→ Work request: Only one number is wanted here: how many lines of the data hold "PostgreSQL".

Collected data

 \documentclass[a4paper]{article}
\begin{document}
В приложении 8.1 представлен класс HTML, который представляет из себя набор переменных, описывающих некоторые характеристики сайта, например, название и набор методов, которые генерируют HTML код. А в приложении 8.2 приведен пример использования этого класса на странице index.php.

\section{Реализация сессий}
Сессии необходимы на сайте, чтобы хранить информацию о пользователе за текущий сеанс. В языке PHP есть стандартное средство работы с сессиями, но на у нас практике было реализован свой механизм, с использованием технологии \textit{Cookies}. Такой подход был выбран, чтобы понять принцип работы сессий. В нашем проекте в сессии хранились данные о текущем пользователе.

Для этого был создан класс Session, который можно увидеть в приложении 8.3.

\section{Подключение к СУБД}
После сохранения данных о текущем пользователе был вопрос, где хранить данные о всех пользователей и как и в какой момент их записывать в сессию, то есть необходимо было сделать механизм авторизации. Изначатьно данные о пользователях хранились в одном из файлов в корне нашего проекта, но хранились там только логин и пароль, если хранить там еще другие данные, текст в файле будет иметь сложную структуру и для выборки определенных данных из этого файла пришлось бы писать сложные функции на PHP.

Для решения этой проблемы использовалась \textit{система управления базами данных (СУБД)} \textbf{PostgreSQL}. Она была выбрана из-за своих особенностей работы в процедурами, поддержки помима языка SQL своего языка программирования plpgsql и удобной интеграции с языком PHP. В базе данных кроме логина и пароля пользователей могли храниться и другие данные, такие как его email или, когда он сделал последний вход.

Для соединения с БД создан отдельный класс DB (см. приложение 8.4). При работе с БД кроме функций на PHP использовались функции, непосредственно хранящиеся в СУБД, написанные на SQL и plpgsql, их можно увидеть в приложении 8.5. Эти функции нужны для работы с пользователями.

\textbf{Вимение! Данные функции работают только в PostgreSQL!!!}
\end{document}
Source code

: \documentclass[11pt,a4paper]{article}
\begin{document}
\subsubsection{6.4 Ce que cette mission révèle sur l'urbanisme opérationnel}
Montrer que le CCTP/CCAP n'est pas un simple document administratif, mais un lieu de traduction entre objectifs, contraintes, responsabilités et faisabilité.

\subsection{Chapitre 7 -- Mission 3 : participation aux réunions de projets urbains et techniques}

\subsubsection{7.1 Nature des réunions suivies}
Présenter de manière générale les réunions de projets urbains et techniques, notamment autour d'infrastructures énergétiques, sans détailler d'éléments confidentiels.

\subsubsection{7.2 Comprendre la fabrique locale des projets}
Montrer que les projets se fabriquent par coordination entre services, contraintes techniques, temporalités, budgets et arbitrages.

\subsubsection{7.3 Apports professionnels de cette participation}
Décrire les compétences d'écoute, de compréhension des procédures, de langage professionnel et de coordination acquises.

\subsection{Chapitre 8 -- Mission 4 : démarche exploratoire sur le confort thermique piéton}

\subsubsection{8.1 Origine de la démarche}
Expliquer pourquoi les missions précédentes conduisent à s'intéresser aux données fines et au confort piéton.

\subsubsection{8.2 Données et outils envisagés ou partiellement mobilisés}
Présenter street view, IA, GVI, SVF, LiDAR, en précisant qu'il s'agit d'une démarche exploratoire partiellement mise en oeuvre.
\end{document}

→ Your response: 2